Companies in financial distress can often face unserviceable defined benefit pension liabilities. Often the pension scheme debt is the cause of, or a major contributor to, such distress. Ordinarily, in such situations, a statutory debt will be triggered on the defaulting employer, which it is unlikely to be able to pay as it enters insolvency proceedings, and the scheme will fall into the pensions ‘lifeboat’, the Pensions Protection Fund (PPF).
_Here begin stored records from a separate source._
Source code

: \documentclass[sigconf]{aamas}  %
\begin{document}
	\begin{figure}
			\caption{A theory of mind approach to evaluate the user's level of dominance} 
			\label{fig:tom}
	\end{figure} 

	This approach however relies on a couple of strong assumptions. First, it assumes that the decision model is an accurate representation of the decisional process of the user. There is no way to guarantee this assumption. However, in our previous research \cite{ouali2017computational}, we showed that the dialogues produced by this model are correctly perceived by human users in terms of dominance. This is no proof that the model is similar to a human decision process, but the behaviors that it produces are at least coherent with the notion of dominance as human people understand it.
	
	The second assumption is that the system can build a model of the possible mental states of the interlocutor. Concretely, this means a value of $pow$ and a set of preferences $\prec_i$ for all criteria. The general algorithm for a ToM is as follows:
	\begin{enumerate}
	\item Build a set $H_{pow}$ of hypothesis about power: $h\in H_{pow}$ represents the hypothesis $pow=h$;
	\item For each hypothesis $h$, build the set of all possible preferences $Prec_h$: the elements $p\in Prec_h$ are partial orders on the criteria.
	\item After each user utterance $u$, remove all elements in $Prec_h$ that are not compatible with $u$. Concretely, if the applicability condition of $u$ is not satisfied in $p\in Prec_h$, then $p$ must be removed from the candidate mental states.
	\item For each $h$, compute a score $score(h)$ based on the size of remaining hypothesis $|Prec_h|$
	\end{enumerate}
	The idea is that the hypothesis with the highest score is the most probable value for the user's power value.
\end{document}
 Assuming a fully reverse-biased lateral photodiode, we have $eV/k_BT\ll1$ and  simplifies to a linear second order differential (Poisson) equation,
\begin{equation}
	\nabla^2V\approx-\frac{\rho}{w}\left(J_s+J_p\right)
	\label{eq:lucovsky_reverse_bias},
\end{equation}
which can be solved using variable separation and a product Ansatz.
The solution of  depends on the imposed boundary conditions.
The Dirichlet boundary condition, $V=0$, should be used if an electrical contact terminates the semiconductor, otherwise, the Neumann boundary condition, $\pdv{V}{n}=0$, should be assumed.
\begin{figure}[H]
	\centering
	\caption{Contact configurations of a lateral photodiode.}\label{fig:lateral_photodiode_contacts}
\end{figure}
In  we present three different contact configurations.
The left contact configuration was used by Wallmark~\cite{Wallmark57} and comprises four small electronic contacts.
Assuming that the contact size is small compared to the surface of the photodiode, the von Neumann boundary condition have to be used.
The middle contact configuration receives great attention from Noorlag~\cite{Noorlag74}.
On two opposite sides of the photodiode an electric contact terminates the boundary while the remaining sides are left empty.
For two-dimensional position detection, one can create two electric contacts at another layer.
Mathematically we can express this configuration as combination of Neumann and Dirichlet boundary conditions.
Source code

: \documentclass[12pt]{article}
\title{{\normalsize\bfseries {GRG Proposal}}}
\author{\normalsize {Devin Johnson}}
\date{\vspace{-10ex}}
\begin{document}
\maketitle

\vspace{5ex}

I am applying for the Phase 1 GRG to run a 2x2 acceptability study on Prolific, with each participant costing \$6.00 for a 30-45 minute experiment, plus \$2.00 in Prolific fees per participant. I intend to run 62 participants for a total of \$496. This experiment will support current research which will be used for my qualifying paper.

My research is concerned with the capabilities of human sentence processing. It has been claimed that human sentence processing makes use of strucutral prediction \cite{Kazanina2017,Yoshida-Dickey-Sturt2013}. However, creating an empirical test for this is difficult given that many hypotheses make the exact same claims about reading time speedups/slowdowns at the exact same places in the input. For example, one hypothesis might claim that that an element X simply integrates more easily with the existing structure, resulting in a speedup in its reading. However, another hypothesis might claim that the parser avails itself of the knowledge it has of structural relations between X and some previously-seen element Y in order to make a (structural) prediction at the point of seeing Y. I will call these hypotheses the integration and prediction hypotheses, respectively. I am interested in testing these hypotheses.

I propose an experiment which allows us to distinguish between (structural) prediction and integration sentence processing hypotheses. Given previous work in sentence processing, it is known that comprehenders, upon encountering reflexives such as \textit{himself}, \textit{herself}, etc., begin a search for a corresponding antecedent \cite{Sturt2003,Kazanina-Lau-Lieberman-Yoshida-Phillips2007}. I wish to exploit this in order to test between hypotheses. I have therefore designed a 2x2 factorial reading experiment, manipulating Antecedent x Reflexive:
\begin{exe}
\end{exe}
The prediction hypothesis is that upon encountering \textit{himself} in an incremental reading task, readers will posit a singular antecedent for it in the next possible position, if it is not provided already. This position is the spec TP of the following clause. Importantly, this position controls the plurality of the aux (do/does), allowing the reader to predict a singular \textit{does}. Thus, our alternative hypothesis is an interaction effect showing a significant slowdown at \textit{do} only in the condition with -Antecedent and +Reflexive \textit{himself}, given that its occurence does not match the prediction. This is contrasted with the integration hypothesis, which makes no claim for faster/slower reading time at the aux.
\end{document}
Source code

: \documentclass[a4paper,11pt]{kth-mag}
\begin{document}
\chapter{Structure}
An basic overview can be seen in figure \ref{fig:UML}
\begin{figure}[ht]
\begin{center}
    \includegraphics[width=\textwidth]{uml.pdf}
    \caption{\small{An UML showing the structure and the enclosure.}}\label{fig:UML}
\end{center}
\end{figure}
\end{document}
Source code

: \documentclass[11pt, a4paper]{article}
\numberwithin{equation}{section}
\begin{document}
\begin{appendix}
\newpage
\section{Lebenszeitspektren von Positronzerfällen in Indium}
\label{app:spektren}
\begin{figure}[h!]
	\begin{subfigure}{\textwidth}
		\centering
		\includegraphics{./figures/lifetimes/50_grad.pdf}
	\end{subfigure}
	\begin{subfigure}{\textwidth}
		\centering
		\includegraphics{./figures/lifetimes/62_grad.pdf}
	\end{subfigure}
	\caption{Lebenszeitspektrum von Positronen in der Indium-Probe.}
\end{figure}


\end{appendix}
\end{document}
However, where insolvency looms there is a, to date, rarely used alternative, the regulated apportionment arrangement (RAA). This is a specific mechanism under the employer debt legislation which enables a struggling employer to be released from its defined benefit pension liabilities where insolvency is otherwise inevitable. RAAs have been newsworthy in recent years following high-profile instances such as those in relation to the Kodak scheme in 2014 and the Halcrow scheme in 2016.
Crucially, an RAA needs the support of both the Pensions Regulator (TPR) and the PPF and is subject to strict conditions. This briefing examines some of the legal and policy issues which may arise when an RAA is being considered.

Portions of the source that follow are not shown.